Stored data entries:
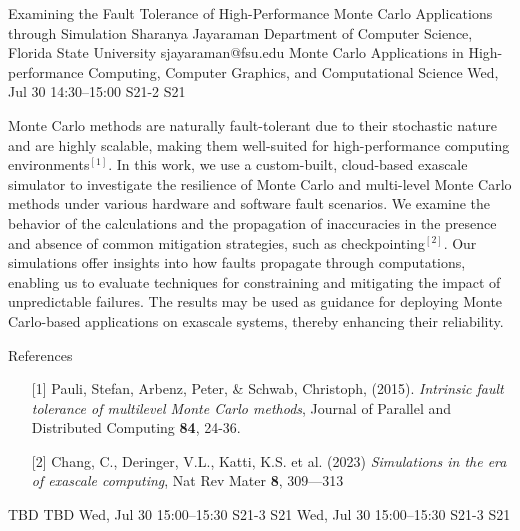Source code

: \begin{talk}
  {Examining the Fault Tolerance of High-Performance Monte Carlo Applications through Simulation}%
  {Sharanya Jayaraman}%
  {Department of Computer Science, Florida State University}%
  {sjayaraman@fsu.edu}%
  {Monte Carlo Applications in High-performance Computing, Computer Graphics, and Computational Science}%
  {}%
  {Wed, Jul 30 14:30–15:00}%
  {S21-2}%
  {S21}%
			
Monte Carlo methods are naturally fault-tolerant due to their stochastic nature and are highly scalable, making them well-suited for high-performance computing environments$^{[1]}$. In this work, we use a custom-built, cloud-based exascale simulator to investigate the resilience of Monte Carlo and multi-level Monte Carlo methods under various hardware and software fault scenarios. We examine the behavior of the calculations and the propagation of inaccuracies in the presence and absence of common mitigation strategies, such as checkpointing$^{[2]}$. Our simulations offer insights into how faults propagate through computations, enabling us to evaluate techniques for constraining and mitigating the impact of unpredictable failures. The results may be used as guidance for deploying Monte Carlo-based applications on exascale systems, thereby enhancing their reliability.

\medskip

References
\begin{enumerate}
	\item[{[1]}] Pauli, Stefan, Arbenz, Peter, \&  Schwab, Christoph, (2015). {\it Intrinsic fault tolerance of multilevel Monte Carlo methods}, Journal of Parallel and Distributed Computing \textbf{84}, 24-36.
	\item[{[2]}] Chang, C., Deringer, V.L., Katti, K.S. et al. (2023) {\it Simulations in the era of exascale computing}, Nat Rev Mater \textbf{8}, 309---313 
\end{enumerate}

\end{talk}

\begin{talk}
  {TBD}%
  {TBD}%
  {Wed, Jul 30 15:00–15:30}%
  {S21-3}%
  {S21}%
  {}%
  {Wed, Jul 30 15:00–15:30}%
  {S21-3}%
  {S21}%
\end{talk}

# YOUR OBJECTIVE
Would you print all of the entries exactly, omitting any image?

# ANSWER FOR THIS EXERCISE
Source code

: \begin{talk}
  {Examining the Fault Tolerance of High-Performance Monte Carlo Applications through Simulation}%
  {Sharanya Jayaraman}%
  {Department of Computer Science, Florida State University}%
  {sjayaraman@fsu.edu}%
  {Monte Carlo Applications in High-performance Computing, Computer Graphics, and Computational Science}%
  {}%
  {Wed, Jul 30 14:30–15:00}%
  {S21-2}%
  {S21}%
			
Monte Carlo methods are naturally fault-tolerant due to their stochastic nature and are highly scalable, making them well-suited for high-performance computing environments$^{[1]}$. In this work, we use a custom-built, cloud-based exascale simulator to investigate the resilience of Monte Carlo and multi-level Monte Carlo methods under various hardware and software fault scenarios. We examine the behavior of the calculations and the propagation of inaccuracies in the presence and absence of common mitigation strategies, such as checkpointing$^{[2]}$. Our simulations offer insights into how faults propagate through computations, enabling us to evaluate techniques for constraining and mitigating the impact of unpredictable failures. The results may be used as guidance for deploying Monte Carlo-based applications on exascale systems, thereby enhancing their reliability.

\medskip

References
\begin{enumerate}
	\item[{[1]}] Pauli, Stefan, Arbenz, Peter, \&  Schwab, Christoph, (2015). {\it Intrinsic fault tolerance of multilevel Monte Carlo methods}, Journal of Parallel and Distributed Computing \textbf{84}, 24-36.
	\item[{[2]}] Chang, C., Deringer, V.L., Katti, K.S. et al. (2023) {\it Simulations in the era of exascale computing}, Nat Rev Mater \textbf{8}, 309---313 
\end{enumerate}

\end{talk}

\begin{talk}
  {TBD}%
  {TBD}%
  {Wed, Jul 30 15:00–15:30}%
  {S21-3}%
  {S21}%
  {}%
  {Wed, Jul 30 15:00–15:30}%
  {S21-3}%
  {S21}%
\end{talk}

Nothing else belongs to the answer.